Squash is another one. I like to use it in recipes, such as my Shaker Squash Rolls and Harvest Bisque. But on its own, I just don’t like very much.
Except for this dish! I like the squash in this recipe. Yes, it's mixed with apples and cranberries, both of which I really enjoy. And the orange-maple sauce adds to the appeal. However, if that is what it takes to get me to eat cubes of good-for-me squash, then it works!
This recipe, which I developed for a Topeka Capital-Journal newspaper article, would make a great side dish for Thanksgiving. I used kobocha squash, but you could try it with butternut or pumpkin. The recipe, minus the cubed squash, would also make a great filling for the inside of an acorn or carnival squash.
Winter Squash, Cranberry and Apple Bake
Adapted from Rolling Prairie Cookbook by
Serves 4 to 6 people
Juice and zest of 2 small or 1 large orange
1/4 teaspoon salt
1 1/2 pounds of peeled and cubed winter squash
1/2 pound fresh cranberries (or 1/4 cup dried cranberries)
2 large apples, pealed and cubed
1/2 cup raisins
Cinnamon, to taste
Preheat the oven to 350 degrees F. In a small bowl, whisk together the orange juice, orange zest, maple syrup, and salt. Set aside.

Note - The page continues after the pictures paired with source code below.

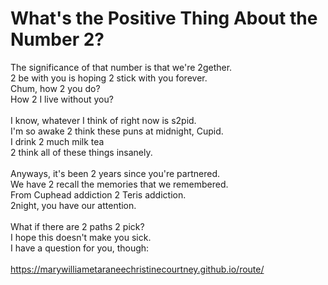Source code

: # What's the Positive Thing About the Number 2?

The significance of that number is that we're 2gether. <br />
2 be with you is hoping 2 stick with you forever. <br />
Chum, how 2 you do? <br />
How 2 I live without you? <br /> <br />
I know, whatever I think of right now is s2pid. <br />
I'm so awake 2 think these puns at midnight, Cupid. <br />
I drink 2 much milk tea <br />
2 think all of these things insanely. <br /> <br />
Anyways, it's been 2 years since you're partnered. <br />
We have 2 recall the memories that we remembered. <br />
From Cuphead addiction 2 Teris addiction. <br />
2night, you have our attention. <br /> <br />
What if there are 2 paths 2 pick? <br />
I hope this doesn't make you sick. <br />
I have a question for you, though: <br /> <br />
https://marywilliametaraneechristinecourtney.github.io/route/
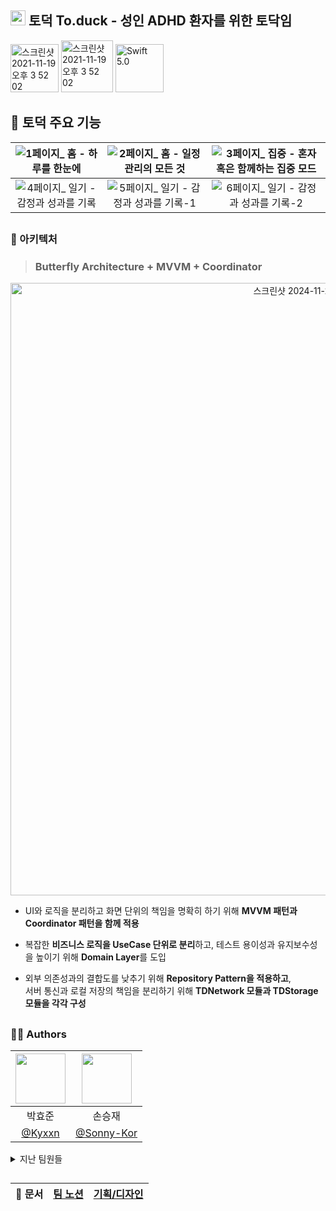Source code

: ## <img src="https://github.com/user-attachments/assets/2296d53a-cd74-4e38-8d4a-4f84072cbecb" width=24> 토덕 To.duck - 성인 ADHD 환자를 위한 토닥임

<img width="77" alt="스크린샷 2021-11-19 오후 3 52 02" src="https://img.shields.io/badge/iOS-16.0+-silver"> <img width="83" alt="스크린샷 2021-11-19 오후 3 52 02" src="https://img.shields.io/badge/Xcode-16.4-blue"> <img width="77" alt="Swift 5.0" src="https://img.shields.io/badge/Swift-5.0+-orange">



## 🍎 토덕 주요 기능

| ![1페이지_ 홈 - 하루를 한눈에](https://github.com/user-attachments/assets/b5de4323-00ea-4807-b334-00442b9c5147) | ![2페이지_ 홈 - 일정 관리의 모든 것](https://github.com/user-attachments/assets/45414f5b-1a87-479a-a35c-6b277791524b) | ![3페이지_ 집중 - 혼자 혹은 함께하는 집중 모드](https://github.com/user-attachments/assets/36d90813-c8bd-47fc-983d-01f1132ff1e8) |
|:-:|:-:|:-:|
| ![4페이지_ 일기 - 감정과 성과를 기록](https://github.com/user-attachments/assets/206a95ff-c4d7-44b1-83bf-a5d54e2f3fec) | ![5페이지_ 일기 - 감정과 성과를 기록-1](https://github.com/user-attachments/assets/a651fc7b-b3b7-4273-8456-098dc9652449) | ![6페이지_ 일기 - 감정과 성과를 기록-2](https://github.com/user-attachments/assets/105d3810-7b03-4187-bce4-9b531c318fa0) |

##

### 🧱 아키텍처

> ### Butterfly Architecture + MVVM + Coordinator


<div align="center">

  <img width="980" alt="스크린샷 2024-11-28 오후 11 04 05" src="https://github.com/user-attachments/assets/9520b8ab-a61b-43a4-9a58-b7cbfd1a5687">

</div>

- UI와 로직을 분리하고 화면 단위의 책임을 명확히 하기 위해 **MVVM 패턴과 Coordinator 패턴을 함께 적용**

- 복잡한 **비즈니스 로직을 UseCase 단위로 분리**하고, 테스트 용이성과 유지보수성을 높이기 위해 **Domain Layer**를 도입

- 외부 의존성과의 결합도를 낮추기 위해 **Repository Pattern을 적용하고**,  
  서버 통신과 로컬 저장의 책임을 분리하기 위해 **TDNetwork 모듈과 TDStorage 모듈을 각각 구성**


##

### 🧑‍💻 Authors

| <img src="https://avatars.githubusercontent.com/u/129862357?s=400&u=b25bda6955bd46dcef49161230ca633947169589&v=4" width="80"/> | <img src="https://avatars.githubusercontent.com/u/46300191?v=4" width="80"/> |
| :---: | :---: |
| 박효준 | 손승재 |
| [@Kyxxn](https://github.com/Kyxxn) | [@Sonny-Kor](https://github.com/Sonny-Kor) |

<details>
  <summary>지난 팀원들</summary>

| 이름 |  박효준  |  손승재  |  신효성  |  엄지혜  |  정지용  |
| :------------: | :------------: | :------------: | :------------: | :------------: | :------------: |
|  | <img src="https://avatars.githubusercontent.com/u/129862357?s=400&u=b25bda6955bd46dcef49161230ca633947169589&v=4" width="80"/> | <img src="https://avatars.githubusercontent.com/u/46300191?v=4" width="80"/> | <img src="https://avatars.githubusercontent.com/u/57449485?v=4" width="80"/> | <img src="https://avatars.githubusercontent.com/u/63408930?v=4" width="80"> | <img src="https://avatars.githubusercontent.com/u/70135292?v=4" width="80"> |
| 깃허브 | [@Kyxxn](https://github.com/Kyxxn) | [@Sonny-Kor](https://github.com/Sonny-Kor) | [@N-Joy-Shadow](https://github.com/N-Joy-Shadow) | [@LURKS02](https://github.com/LURKS02) |  [@clxxrlove](https://github.com/clxxrlove)

</details>
  
##

<div align="center">
  
|📓 문서|[팀 노션](https://kyxxn.notion.site/to-duck-dfa389d8e7c94be2b35695f79d40e5a5?pvs=4)|[기획/디자인](https://www.figma.com/file/u270kM7D2YRtsbz6rsEYWk?node-id=0-1&p=f&t=ozuh8yXWdkYf52Dv-0&type=design&mode=design)|
|:-:|:-:|:-:|

</div>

Butter an 11- by 7-inch baking dish. Add the squash, cranberries, apples and raisins and stir to combine. Pour the orange juice mixture over the top. Sprinkle a light dusting of cinnamon over the top. Cover the dish with foil and bake for 40 to 50 minutes, or until the squash is tender. Stir to coat the mixture with the sauce in the bottom of the baking dish before serving.